In our most recent Super Bowl commercial, we featured a QR Code® in the corner of the screen—a first for any Super Bowl advertiser. If you happened to scan that code, you may have noticed that you were taken to x.co/gdcloud.
X.CO is Go Daddy’s URL shortener. It’s a service that I developed and currently manage—I’m as proud of it as can be. When I found out that it was going to be in our Super Bowl ad, I was simultaneously elated and nervous! The Big Game brings big traffic.
Luckily, we had thoroughly prepared X.CO for the previous year’s Super Bowl for an initiative that didn’t come to pass. That meant extensive load testing, performance tweaking, dramatic simplification, and cluster expansion. In the interim, though, we’d also added a lot of features. So, it was worth a load test revisit.
Days before the big event, we hammered the production application at a sustained rate of approximately 1,800 requests per second. Although the barrage really put the servers through their paces, everything held up fine and there was no customer impact.
How did we do this? First, X.CO runs ASP.NET 4.0 on Windows Server 2008 with a SQL Server database backing and Memcached for its caching layer. Originally, the application was all served from a single Web site (redirection requests were handled by the same code that did shortening and offered the API). This meant that we couldn’t optimize the site for any one of the functions.
By separating the redirection functionality from the others and putting each on its own cluster, we could greatly simplify the architecture for its specific purpose.

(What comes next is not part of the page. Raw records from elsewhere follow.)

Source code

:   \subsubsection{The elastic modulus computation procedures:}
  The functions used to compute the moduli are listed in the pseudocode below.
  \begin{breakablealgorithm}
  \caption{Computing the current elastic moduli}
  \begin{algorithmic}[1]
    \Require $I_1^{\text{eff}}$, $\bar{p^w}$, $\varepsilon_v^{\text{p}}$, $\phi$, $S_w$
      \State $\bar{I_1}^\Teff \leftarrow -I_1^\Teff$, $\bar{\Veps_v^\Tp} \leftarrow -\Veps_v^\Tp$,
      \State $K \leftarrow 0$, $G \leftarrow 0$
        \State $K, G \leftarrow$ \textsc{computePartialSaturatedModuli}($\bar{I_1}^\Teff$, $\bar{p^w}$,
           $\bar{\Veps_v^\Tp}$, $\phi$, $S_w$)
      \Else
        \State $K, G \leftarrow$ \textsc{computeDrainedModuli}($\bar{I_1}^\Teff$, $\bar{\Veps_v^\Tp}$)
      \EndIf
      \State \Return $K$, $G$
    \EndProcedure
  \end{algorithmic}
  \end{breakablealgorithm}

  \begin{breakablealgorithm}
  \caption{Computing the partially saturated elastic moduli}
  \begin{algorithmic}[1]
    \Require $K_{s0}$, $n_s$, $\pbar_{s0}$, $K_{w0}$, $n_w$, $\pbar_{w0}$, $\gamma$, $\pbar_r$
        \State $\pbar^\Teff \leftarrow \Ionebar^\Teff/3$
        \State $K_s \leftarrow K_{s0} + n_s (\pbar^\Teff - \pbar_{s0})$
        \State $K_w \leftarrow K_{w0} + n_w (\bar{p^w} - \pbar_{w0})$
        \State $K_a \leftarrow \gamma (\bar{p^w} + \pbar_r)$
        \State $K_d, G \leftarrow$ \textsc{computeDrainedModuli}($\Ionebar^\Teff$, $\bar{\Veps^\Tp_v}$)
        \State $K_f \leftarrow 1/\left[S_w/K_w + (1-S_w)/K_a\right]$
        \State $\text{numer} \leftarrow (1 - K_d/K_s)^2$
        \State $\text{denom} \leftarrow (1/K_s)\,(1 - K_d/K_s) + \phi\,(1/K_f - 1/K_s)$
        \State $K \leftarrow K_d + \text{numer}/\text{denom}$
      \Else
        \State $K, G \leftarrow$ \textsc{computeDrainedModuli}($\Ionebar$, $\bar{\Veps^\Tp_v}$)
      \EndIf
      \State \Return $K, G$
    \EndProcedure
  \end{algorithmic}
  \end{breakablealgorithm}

The redirection servers now had only two features to worry about: get the shortened URL being requested out of Memcached and put the request into a message queue for later processing.
This separation also meant that we had a lot of spare computing power on the redirection cluster. We used .NET 4.0′s Task Parallel Library (TPL) to make the message-processing Windows service take advantage of that idleness. It uses a variable-sized batch to fly through the MSMQ to log clicks and scans.
The real wins came from optimizing Memcached. In our load test lab, designed to simulate production as closely as possible, we ran a series of tests in which we tweaked one Memcached setting at a time and then analyzed the results.
The biggest surprise came from switching the .NET client library. We were using BeIT Memcached and it would do pretty well up to a certain point. Once it hit that point, it would just go kaput. We found that BeIT Memcached’s socket pooling had a problem at load. Collisions started flying, causing serious exceptions, until it all came to a screeching halt. Turning off socket pooling entirely helped matters. However, it too, eventually fell down. You can see it clearly in the load test below.
On a whim, we swapped out BeIT Memcached for the other major .NET Memcached client library, Enyim Memcached. Immediately the test ran through to the scheduled end without error or incident. Its socket pooling is much more stable and reliable.
It was definitely the single best change we made. However, there were others. Using the -t argument, we changed the number of threads to 32 from the default of 4. While this goes against the recommendation of the maintainers, during load testing we found that 4 threads per CPU core increased our throughput substantially. Another optimization was the use of the binary protocol over the text default. This reduces the network I/O, which is important at load.
The result of these small tweaks yielded great results, as you can see:
Memcached is a great way to speed up a Web application by significantly reducing the quantity of database requests in a high-performing fashion. The proof is in the Super Bowl pudding!